» PROBLEM DESCRIPTION
Transcribe all of the data, leaving nothing out and changing nothing.
== Segment start ==
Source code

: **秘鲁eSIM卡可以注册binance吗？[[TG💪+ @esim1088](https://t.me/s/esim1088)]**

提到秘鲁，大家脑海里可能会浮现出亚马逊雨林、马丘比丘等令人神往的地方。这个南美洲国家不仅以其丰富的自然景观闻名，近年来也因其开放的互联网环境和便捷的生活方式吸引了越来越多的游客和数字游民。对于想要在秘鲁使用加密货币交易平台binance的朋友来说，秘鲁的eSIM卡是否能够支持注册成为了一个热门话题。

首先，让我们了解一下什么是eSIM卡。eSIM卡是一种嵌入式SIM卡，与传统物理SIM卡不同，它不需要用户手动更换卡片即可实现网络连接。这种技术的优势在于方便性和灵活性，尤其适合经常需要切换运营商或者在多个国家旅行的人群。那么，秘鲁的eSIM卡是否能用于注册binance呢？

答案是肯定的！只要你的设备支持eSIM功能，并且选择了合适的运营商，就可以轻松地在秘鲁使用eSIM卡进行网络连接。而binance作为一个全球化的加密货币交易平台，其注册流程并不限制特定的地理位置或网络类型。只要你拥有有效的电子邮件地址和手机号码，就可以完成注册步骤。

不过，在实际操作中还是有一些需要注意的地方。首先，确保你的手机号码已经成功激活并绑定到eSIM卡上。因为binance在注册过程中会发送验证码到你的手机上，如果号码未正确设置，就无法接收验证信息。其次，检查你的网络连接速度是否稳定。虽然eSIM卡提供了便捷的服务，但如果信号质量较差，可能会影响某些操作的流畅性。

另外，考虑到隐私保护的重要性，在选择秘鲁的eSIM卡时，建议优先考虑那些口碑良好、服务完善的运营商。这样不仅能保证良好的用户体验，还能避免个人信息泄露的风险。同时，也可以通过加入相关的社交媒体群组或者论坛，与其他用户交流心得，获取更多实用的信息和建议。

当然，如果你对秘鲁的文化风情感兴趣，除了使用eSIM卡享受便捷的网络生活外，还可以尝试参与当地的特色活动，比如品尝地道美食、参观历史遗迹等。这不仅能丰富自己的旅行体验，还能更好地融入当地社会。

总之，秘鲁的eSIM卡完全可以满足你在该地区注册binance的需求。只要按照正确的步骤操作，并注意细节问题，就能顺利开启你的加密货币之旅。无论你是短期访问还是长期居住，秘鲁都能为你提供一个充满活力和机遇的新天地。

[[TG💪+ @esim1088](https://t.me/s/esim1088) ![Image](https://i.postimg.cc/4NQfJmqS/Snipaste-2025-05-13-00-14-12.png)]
== Segment end ==
» SOLUTION
Source code

: **秘鲁eSIM卡可以注册binance吗？[[TG💪+ @esim1088](https://t.me/s/esim1088)]**

提到秘鲁，大家脑海里可能会浮现出亚马逊雨林、马丘比丘等令人神往的地方。这个南美洲国家不仅以其丰富的自然景观闻名，近年来也因其开放的互联网环境和便捷的生活方式吸引了越来越多的游客和数字游民。对于想要在秘鲁使用加密货币交易平台binance的朋友来说，秘鲁的eSIM卡是否能够支持注册成为了一个热门话题。

首先，让我们了解一下什么是eSIM卡。eSIM卡是一种嵌入式SIM卡，与传统物理SIM卡不同，它不需要用户手动更换卡片即可实现网络连接。这种技术的优势在于方便性和灵活性，尤其适合经常需要切换运营商或者在多个国家旅行的人群。那么，秘鲁的eSIM卡是否能用于注册binance呢？

答案是肯定的！只要你的设备支持eSIM功能，并且选择了合适的运营商，就可以轻松地在秘鲁使用eSIM卡进行网络连接。而binance作为一个全球化的加密货币交易平台，其注册流程并不限制特定的地理位置或网络类型。只要你拥有有效的电子邮件地址和手机号码，就可以完成注册步骤。

不过，在实际操作中还是有一些需要注意的地方。首先，确保你的手机号码已经成功激活并绑定到eSIM卡上。因为binance在注册过程中会发送验证码到你的手机上，如果号码未正确设置，就无法接收验证信息。其次，检查你的网络连接速度是否稳定。虽然eSIM卡提供了便捷的服务，但如果信号质量较差，可能会影响某些操作的流畅性。

另外，考虑到隐私保护的重要性，在选择秘鲁的eSIM卡时，建议优先考虑那些口碑良好、服务完善的运营商。这样不仅能保证良好的用户体验，还能避免个人信息泄露的风险。同时，也可以通过加入相关的社交媒体群组或者论坛，与其他用户交流心得，获取更多实用的信息和建议。

当然，如果你对秘鲁的文化风情感兴趣，除了使用eSIM卡享受便捷的网络生活外，还可以尝试参与当地的特色活动，比如品尝地道美食、参观历史遗迹等。这不仅能丰富自己的旅行体验，还能更好地融入当地社会。

总之，秘鲁的eSIM卡完全可以满足你在该地区注册binance的需求。只要按照正确的步骤操作，并注意细节问题，就能顺利开启你的加密货币之旅。无论你是短期访问还是长期居住，秘鲁都能为你提供一个充满活力和机遇的新天地。

[[TG💪+ @esim1088](https://t.me/s/esim1088) ![Image](https://i.postimg.cc/4NQfJmqS/Snipaste-2025-05-13-00-14-12.png)]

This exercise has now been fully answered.